July 4, 2020, 12:10 PM
4 min read
High tides inundated the Southern California coast near Newport Beach on Friday, causing significant flooding damage to cars and homes in the area.
High surf advisories and beach hazard statements remain in effect along portions of the coastline until noon Monday.
Meanwhile, a gale watch remains in effect off of coastal California over the holiday weekend, where ocean waves could reach 13 feet.
A long period of south-southwest winds will bring elevated surf and rip currents to the California coast this weekend, where minor coastal flooding is expected to continue during high tides.

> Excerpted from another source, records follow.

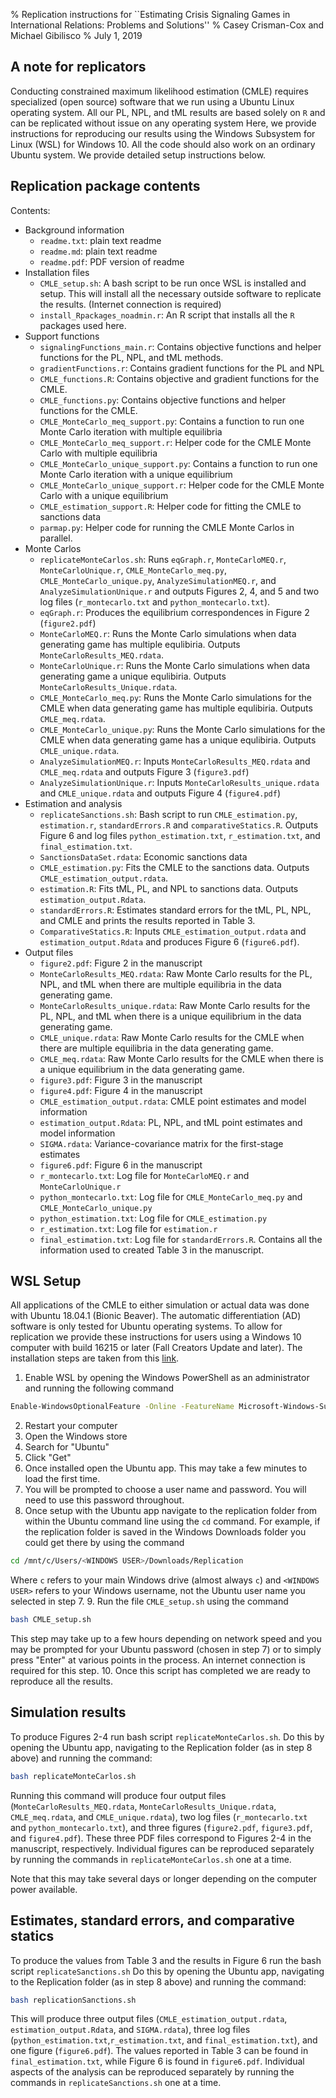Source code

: % Replication instructions for ``Estimating Crisis Signaling Games in International Relations: Problems and Solutions''
% Casey Crisman-Cox and Michael Gibilisco
% July 1, 2019



## A note for replicators
Conducting constrained maximum likelihood estimation (CMLE)  requires specialized (open source) software that we run using a Ubuntu Linux operating system.
All our PL, NPL, and tML results are based solely on `R` and can be replicated without issue on any operating system 
Here, we provide instructions for reproducing our results using the Windows Subsystem for Linux (WSL) for Windows 10.
All the code should also work on an ordinary Ubuntu system.
We provide detailed setup instructions below.


## Replication package contents
Contents:

- Background information
    - `readme.txt`: plain text readme
    - `readme.md`: plain text readme 
    - `readme.pdf`: PDF version of readme
- Installation files
    - `CMLE_setup.sh`:  A bash script to be run once WSL is installed and setup.  This will install all the necessary outside software to replicate the results. (Internet connection is required)
    - `install_Rpackages_noadmin.r`: An R script that installs all the `R` packages used here.
- Support functions
    - `signalingFunctions_main.r`: Contains objective functions and helper functions for the PL, NPL, and tML methods.
	- `gradientFunctions.r`: Contains gradient functions for the PL and NPL
	- `CMLE_functions.R`: Contains objective and gradient functions for the CMLE.
	- `CMLE_functions.py`:  Contains objective functions and helper functions for the CMLE.
	- `CMLE_MonteCarlo_meq_support.py`: Contains a function to run one Monte Carlo iteration with multiple equilibria
	- `CMLE_MonteCarlo_meq_support.r`: Helper code for the CMLE Monte Carlo with multiple equilibria
	- `CMLE_MonteCarlo_unique_support.py`: Contains a function to run one Monte Carlo iteration with a unique equilibrium
	- `CMLE_MonteCarlo_unique_support.r`: Helper code for the CMLE Monte Carlo with a unique equilibrium
    - `CMLE_estimation_support.R`: Helper code for fitting the CMLE to sanctions data
	- `parmap.py`: Helper code for running the CMLE Monte Carlos in parallel.
- Monte Carlos 
    - `replicateMonteCarlos.sh`: Runs `eqGraph.r`, `MonteCarloMEQ.r`, `MonteCarloUnique.r`, `CMLE_MonteCarlo_meq.py`, `CMLE_MonteCarlo_unique.py`, `AnalyzeSimulationMEQ.r`, and `AnalyzeSimulationUnique.r` and outputs Figures 2, 4, and 5 and two log files (`r_montecarlo.txt` and `python_montecarlo.txt`).
    - `eqGraph.r`: Produces the equilibrium correspondences in Figure 2 (`figure2.pdf`)
    - `MonteCarloMEQ.r`: Runs the Monte Carlo simulations when data generating game has multiple equlibiria. Outputs `MonteCarloResults_MEQ.rdata`.
    - `MonteCarloUnique.r`: Runs the Monte Carlo simulations when data generating game a unique equlibiria. Outputs `MonteCarloResults_Unique.rdata`.
    - `CMLE_MonteCarlo_meq.py`: Runs the Monte Carlo simulations for the CMLE when data generating game has multiple equlibiria. Outputs `CMLE_meq.rdata`.
    - `CMLE_MonteCarlo_unique.py`: Runs the Monte Carlo simulations for the CMLE when data generating game has a unique equlibiria. Outputs `CMLE_unique.rdata`.
	- `AnalyzeSimulationMEQ.r`: Inputs `MonteCarloResults_MEQ.rdata` and `CMLE_meq.rdata` and outputs Figure 3 (`figure3.pdf`)
	- `AnalyzeSimulationUnique.r`: Inputs `MonteCarloResults_unique.rdata` and `CMLE_unique.rdata` and outputs Figure 4 (`figure4.pdf`)
- Estimation and analysis
    - `replicateSanctions.sh`: Bash script to run `CMLE_estimation.py`, `estimation.r`, `standardErrors.R` and `comparativeStatics.R`. Outputs Figure 6  and log files `python_estimation.txt`, `r_estimation.txt`, and `final_estimation.txt`.
    - `SanctionsDataSet.rdata`: Economic sanctions data 
	- `CMLE_estimation.py`: Fits the CMLE to the sanctions data. Outputs `CMLE_estimation_output.rdata`.
    - `estimation.R`: Fits tML, PL, and NPL to sanctions data. Outputs `estimation_output.Rdata`.
	- `standardErrors.R`: Estimates standard errors for the tML, PL, NPL, and CMLE and prints the results reported in Table 3.
	- `ComparativeStatics.R`: Inputs `CMLE_estimation_output.rdata` and `estimation_output.Rdata` and produces Figure 6 (`figure6.pdf`).
- Output files
  	- `figure2.pdf`: Figure 2 in the manuscript
	- `MonteCarloResults_MEQ.rdata`: Raw Monte Carlo results for the PL, NPL, and tML when there are multiple equilibria in the data generating game.
	- `MonteCarloResults_unique.rdata`:	Raw Monte Carlo results for the PL, NPL, and tML when there is a unique equilibrium in the data generating game.
	- `CMLE_unique.rdata`: Raw Monte Carlo results for the CMLE when there are multiple equilibria in the data generating game.
	- `CMLE_meq.rdata`:	Raw Monte Carlo results for the CMLE when there is a unique equilibrium in the data generating game.
	- `figure3.pdf`: Figure 3 in the manuscript
	- `figure4.pdf`: Figure 4 in the manuscript
	- `CMLE_estimation_output.rdata`: CMLE point estimates and model information
	- `estimation_output.Rdata`: PL, NPL, and tML point estimates and model information
   	- `SIGMA.rdata`: Variance-covariance matrix for the first-stage estimates
    - `figure6.pdf`: Figure 6 in the manuscript
	- `r_montecarlo.txt`: Log file for `MonteCarloMEQ.r` and `MonteCarloUnique.r`
    - `python_montecarlo.txt`: Log file for `CMLE_MonteCarlo_meq.py` and `CMLE_MonteCarlo_unique.py`
	- `python_estimation.txt`: Log file for `CMLE_estimation.py`
	- `r_estimation.txt`: Log file for `estimation.r`
	- `final_estimation.txt`: Log file for `standardErrors.R`. Contains all the information used to created Table 3 in the manuscript.

## WSL Setup
All applications of the CMLE to either simulation or actual data was done with Ubuntu 18.04.1 (Bionic Beaver).
The automatic differentiation (AD) software is only tested for Ubuntu operating systems.
To allow for replication we provide these instructions for users using a Windows 10 computer with build 16215 or later (Fall Creators Update and later).
The installation steps are taken from this [link](https://docs.microsoft.com/en-us/windows/wsl/install-win10).


1. Enable WSL by opening the Windows PowerShell as an administrator and running the following command
```bash
Enable-WindowsOptionalFeature -Online -FeatureName Microsoft-Windows-Subsystem-Linux
```
2. Restart your computer 
3. Open the Windows store
4. Search for "Ubuntu"
5. Click "Get"
6. Once installed open the Ubuntu app. This may take a few minutes to load the first time.
7. You will be prompted to choose a user name and password.  You will need to use this password throughout.
8. Once setup with the Ubuntu app navigate to the replication folder from within the Ubuntu command line using the `cd` command.  For example, if the replication folder is saved in the Windows Downloads folder you could get there by using the command
```bash
cd /mnt/c/Users/<WINDOWS USER>/Downloads/Replication
```
Where `c` refers to your main Windows drive (almost always `c`) and `<WINDOWS USER>` refers to your Windows username, not the Ubuntu user name you selected in step 7. 
9. Run the file ``CMLE_setup.sh`` using the command
```bash
bash CMLE_setup.sh
```
This step may take up to a few hours depending on network speed and you may be prompted for your Ubuntu password (chosen in step 7) or to simply press "Enter" at various points in the process. An internet connection is required for this step.
10. Once this script has completed we are ready to reproduce all the results. 


## Simulation results
To produce Figures 2-4 run bash script `replicateMonteCarlos.sh`.  Do this by opening the Ubuntu app, navigating to the Replication folder (as in step 8 above) and running the command:
```bash
bash replicateMonteCarlos.sh
```
Running this command will produce four output files (`MonteCarloResults_MEQ.rdata`, `MonteCarloResults_Unique.rdata`, `CMLE_meq.rdata`, and `CMLE_unique.rdata`), two log files (`r_montecarlo.txt` and `python_montecarlo.txt`), and  three figures (`figure2.pdf`, `figure3.pdf`, and `figure4.pdf`).
These three PDF files correspond to Figures 2-4 in the manuscript, respectively.
Individual figures can be reproduced separately by running the commands in `replicateMonteCarlos.sh` one at a time.

Note that this may take several days or longer depending on the computer power available.


## Estimates, standard errors, and  comparative statics
To produce the values from Table 3 and the results in Figure 6 run the bash script `replicateSanctions.sh`
Do this by opening the Ubuntu app, navigating to the Replication folder (as in step 8 above) and running the command:
```bash
bash replicationSanctions.sh
```
This will produce three output files (`CMLE_estimation_output.rdata`, `estimation_output.Rdata`, and `SIGMA.rdata`), three log files (`python_estimation.txt`,`r_estimation.txt`, and `final_estimation.txt`), and  one figure (`figure6.pdf`).
The values reported in Table 3 can be found in `final_estimation.txt`, while Figure 6 is found in `figure6.pdf`.
Individual aspects of the analysis can be reproduced separately by running the commands in `replicateSanctions.sh` one at a time.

Tides are expected to peak at 9:15 p.m. local time at 6.6 feet, with waves up to 8 feet high along the beaches.
California is also dealing with wildfires Saturday, where there are seven fires burning, according to CalFire.
The Mount R Fire has burned at least 100 acres as of Friday and is 15% contained.
While fire conditions are not forecasted to be too concerning, there is an “elevated fire risk” in northern Nevada, including the cities of Reno and Carson City.
Across much of the U.S., heat index values are expected to soar on Independence Day. Many areas, including Texas, Louisiana and the Plains, will see heat indexes in the 90s and 100s.
The next few days will remain extremely hot with heat index temperatures near or above 90° from California to Philadelphia.
The heat isn’t going anywhere as another potential “heatwave,” defined as three days of 90 degrees or above, is expected in portions of the eastern U.S. starting next week.
Heat won’t be the only weather issue American faces Saturday as severe storms are expected across a large area of the High Plains, stretching from central Montana to northwest Minnesota. The main threats will be damaging winds, large hail and the potential for a few isolated tornadoes.
A large portion of the southern U.S. is expected to see heavy rainfall through the holiday weekend.
Rainfall totals could reach 4 inches in portions of the southern Gulf states, including in and around New Orleans.